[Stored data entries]
================

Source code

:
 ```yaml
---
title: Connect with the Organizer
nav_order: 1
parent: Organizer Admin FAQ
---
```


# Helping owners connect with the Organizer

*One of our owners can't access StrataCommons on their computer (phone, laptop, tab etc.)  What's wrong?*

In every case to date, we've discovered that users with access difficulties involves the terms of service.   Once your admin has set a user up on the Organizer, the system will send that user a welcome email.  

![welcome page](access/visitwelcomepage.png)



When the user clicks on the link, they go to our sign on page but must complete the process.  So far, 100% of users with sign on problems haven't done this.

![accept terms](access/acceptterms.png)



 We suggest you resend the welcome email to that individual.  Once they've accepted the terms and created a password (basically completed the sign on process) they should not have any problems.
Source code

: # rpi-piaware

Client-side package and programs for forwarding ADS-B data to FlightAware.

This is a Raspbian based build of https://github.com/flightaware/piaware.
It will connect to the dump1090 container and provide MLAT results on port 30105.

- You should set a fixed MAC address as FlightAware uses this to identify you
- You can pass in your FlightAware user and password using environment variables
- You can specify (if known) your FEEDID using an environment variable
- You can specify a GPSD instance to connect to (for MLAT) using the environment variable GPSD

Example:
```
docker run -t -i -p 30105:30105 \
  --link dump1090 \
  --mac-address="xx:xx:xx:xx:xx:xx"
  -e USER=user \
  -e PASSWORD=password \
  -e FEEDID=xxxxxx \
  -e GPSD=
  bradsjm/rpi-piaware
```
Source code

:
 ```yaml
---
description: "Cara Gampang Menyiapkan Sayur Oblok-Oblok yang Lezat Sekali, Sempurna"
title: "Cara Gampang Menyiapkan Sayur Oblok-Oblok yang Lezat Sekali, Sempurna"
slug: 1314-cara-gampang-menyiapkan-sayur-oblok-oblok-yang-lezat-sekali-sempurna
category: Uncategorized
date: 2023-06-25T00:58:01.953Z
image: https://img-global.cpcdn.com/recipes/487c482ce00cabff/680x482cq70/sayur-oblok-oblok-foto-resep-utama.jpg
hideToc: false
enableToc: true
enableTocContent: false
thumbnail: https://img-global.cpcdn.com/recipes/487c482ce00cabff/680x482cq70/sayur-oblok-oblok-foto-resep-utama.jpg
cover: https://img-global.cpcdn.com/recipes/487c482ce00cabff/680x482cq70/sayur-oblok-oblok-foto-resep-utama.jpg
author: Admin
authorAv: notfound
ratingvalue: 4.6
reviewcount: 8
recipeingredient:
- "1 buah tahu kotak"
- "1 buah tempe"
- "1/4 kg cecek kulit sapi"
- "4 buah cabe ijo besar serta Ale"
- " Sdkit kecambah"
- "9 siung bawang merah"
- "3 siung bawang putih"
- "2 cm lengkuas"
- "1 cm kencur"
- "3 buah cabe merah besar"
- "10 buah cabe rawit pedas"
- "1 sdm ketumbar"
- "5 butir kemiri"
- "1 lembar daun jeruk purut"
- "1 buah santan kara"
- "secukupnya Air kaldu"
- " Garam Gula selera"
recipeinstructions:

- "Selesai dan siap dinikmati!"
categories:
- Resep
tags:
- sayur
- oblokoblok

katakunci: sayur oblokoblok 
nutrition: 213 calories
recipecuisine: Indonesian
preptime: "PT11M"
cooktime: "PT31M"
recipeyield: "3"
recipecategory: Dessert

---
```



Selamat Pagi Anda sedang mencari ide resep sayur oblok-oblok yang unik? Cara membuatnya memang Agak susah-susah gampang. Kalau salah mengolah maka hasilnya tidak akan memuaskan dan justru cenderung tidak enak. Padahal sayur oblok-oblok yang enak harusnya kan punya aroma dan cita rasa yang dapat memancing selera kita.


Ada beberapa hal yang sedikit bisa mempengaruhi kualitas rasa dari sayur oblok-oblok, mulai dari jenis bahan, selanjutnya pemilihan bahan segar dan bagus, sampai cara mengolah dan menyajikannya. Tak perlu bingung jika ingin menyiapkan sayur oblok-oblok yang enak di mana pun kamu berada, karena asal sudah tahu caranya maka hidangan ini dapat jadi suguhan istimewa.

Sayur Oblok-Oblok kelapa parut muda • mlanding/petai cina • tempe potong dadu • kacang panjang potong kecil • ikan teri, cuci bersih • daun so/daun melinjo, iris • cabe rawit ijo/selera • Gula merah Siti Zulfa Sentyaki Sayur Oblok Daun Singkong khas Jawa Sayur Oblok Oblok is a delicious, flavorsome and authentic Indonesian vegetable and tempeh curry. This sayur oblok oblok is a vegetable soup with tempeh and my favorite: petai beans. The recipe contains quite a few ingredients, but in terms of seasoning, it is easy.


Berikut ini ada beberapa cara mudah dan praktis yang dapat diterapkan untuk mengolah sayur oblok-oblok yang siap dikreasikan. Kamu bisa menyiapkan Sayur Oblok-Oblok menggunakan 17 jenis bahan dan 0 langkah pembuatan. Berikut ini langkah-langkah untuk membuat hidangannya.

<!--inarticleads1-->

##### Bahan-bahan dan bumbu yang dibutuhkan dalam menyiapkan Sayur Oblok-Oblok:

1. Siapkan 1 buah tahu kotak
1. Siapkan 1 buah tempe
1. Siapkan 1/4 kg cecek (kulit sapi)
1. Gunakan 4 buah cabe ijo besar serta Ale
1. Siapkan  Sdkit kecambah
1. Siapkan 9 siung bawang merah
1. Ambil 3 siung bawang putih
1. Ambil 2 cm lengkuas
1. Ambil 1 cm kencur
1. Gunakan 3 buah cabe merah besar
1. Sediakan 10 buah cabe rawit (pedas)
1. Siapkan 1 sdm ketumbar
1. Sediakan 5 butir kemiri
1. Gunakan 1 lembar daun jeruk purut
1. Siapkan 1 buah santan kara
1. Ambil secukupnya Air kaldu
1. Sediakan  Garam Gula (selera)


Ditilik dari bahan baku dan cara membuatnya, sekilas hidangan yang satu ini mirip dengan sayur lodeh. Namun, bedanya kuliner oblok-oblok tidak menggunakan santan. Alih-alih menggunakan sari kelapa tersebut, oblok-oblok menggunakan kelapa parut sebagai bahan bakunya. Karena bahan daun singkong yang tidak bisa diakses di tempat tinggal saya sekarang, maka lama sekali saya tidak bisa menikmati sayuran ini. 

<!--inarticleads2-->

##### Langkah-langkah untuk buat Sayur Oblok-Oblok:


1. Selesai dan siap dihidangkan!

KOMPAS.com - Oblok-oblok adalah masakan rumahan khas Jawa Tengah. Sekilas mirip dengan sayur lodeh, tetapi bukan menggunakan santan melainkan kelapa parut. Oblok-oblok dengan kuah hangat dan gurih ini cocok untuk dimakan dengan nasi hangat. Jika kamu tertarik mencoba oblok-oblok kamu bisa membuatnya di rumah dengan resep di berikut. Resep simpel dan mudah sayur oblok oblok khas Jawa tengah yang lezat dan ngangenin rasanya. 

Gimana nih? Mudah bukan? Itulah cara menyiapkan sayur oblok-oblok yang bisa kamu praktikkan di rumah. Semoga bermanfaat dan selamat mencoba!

================

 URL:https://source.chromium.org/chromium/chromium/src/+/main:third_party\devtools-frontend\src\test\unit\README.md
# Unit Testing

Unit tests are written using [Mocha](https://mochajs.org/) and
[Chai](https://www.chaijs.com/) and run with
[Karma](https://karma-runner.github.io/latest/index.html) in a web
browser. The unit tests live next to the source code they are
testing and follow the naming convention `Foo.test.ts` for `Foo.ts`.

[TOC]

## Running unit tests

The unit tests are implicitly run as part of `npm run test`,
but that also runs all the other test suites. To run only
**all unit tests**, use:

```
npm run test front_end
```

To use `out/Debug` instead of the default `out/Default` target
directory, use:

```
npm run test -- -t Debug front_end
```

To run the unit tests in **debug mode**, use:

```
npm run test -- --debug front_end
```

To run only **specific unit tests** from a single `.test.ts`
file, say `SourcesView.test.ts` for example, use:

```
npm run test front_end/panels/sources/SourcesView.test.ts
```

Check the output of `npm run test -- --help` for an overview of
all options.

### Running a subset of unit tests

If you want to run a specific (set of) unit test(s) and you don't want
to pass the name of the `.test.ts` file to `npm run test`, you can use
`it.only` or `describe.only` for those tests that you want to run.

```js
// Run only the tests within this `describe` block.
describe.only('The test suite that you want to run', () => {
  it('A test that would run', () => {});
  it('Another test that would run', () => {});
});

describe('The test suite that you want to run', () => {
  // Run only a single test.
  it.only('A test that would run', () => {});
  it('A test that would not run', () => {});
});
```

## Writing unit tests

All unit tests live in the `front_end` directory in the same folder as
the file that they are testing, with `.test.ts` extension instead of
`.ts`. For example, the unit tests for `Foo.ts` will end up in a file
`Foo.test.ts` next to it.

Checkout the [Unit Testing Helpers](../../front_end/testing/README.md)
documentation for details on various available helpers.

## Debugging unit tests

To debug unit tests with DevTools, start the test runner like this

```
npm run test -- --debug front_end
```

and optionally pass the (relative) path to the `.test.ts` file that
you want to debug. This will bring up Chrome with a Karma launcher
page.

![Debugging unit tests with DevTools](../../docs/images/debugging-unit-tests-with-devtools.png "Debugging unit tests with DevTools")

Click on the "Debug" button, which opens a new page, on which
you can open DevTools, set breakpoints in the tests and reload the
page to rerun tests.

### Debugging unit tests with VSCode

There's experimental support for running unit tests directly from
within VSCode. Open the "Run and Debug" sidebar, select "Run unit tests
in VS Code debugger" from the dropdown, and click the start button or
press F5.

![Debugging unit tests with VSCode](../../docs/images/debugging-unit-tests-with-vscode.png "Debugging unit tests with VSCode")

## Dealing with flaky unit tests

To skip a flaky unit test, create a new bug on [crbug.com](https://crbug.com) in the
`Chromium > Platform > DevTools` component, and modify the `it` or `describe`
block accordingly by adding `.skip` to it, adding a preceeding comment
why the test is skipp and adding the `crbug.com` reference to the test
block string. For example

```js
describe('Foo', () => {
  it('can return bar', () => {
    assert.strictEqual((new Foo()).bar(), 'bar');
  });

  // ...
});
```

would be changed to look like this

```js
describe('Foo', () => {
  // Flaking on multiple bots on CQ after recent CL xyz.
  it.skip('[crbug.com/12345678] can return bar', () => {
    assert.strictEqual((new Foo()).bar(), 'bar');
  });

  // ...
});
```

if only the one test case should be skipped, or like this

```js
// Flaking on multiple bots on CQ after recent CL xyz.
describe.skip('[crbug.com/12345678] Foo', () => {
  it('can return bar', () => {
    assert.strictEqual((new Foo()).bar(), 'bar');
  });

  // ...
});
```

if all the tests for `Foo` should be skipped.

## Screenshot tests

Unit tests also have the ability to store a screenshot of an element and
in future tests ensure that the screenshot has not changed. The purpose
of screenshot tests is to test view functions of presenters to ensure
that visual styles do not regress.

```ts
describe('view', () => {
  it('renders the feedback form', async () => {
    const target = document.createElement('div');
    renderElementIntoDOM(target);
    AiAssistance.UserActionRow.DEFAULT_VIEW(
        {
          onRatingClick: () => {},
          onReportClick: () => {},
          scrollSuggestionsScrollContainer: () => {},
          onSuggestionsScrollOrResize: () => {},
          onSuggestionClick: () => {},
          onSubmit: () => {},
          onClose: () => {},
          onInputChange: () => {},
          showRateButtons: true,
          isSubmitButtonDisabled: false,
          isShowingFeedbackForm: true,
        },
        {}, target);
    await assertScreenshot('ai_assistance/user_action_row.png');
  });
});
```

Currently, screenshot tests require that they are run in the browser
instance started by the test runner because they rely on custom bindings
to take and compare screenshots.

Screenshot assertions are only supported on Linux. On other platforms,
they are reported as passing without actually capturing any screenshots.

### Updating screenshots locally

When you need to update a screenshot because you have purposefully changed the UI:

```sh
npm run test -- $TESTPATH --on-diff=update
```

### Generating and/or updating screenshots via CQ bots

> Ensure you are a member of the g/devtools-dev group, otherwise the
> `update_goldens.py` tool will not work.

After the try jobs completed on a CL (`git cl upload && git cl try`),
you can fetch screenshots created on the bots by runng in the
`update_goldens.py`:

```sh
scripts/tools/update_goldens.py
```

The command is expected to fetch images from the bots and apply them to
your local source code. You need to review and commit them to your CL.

================

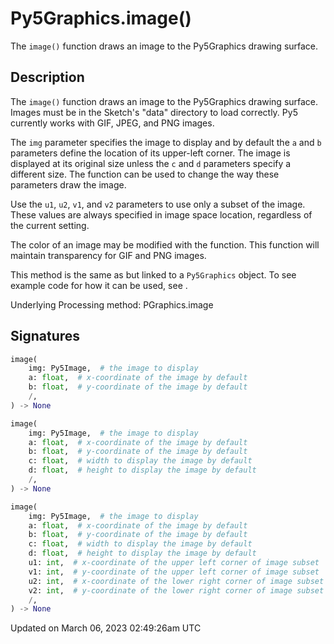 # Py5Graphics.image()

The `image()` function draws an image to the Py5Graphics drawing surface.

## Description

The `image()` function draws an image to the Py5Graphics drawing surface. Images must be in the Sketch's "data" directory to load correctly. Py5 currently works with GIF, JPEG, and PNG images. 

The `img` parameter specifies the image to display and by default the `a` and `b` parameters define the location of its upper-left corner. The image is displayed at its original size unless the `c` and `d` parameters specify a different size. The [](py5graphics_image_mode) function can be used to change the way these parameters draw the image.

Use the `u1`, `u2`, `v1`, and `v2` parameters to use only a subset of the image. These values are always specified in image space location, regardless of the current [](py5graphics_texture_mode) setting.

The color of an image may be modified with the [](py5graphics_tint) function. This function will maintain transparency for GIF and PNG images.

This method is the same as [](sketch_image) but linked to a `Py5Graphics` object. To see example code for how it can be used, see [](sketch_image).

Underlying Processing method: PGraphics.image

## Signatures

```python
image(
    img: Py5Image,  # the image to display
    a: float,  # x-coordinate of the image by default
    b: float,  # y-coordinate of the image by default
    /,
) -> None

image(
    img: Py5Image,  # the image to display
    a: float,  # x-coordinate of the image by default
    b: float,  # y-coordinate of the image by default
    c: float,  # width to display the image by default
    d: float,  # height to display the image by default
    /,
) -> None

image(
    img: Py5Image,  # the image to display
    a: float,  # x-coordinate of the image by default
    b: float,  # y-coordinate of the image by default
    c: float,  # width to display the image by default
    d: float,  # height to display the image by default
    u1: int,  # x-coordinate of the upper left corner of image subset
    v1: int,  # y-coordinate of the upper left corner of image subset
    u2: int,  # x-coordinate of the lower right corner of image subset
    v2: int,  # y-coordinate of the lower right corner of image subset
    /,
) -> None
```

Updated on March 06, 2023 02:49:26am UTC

================

Problem description
Copy out every line in the entries above that holds "bots".

Your response
  // Flaking on multiple bots on CQ after recent CL xyz.
// Flaking on multiple bots on CQ after recent CL xyz.
### Generating and/or updating screenshots via CQ bots
you can fetch screenshots created on the bots by runng in the
The command is expected to fetch images from the bots and apply them to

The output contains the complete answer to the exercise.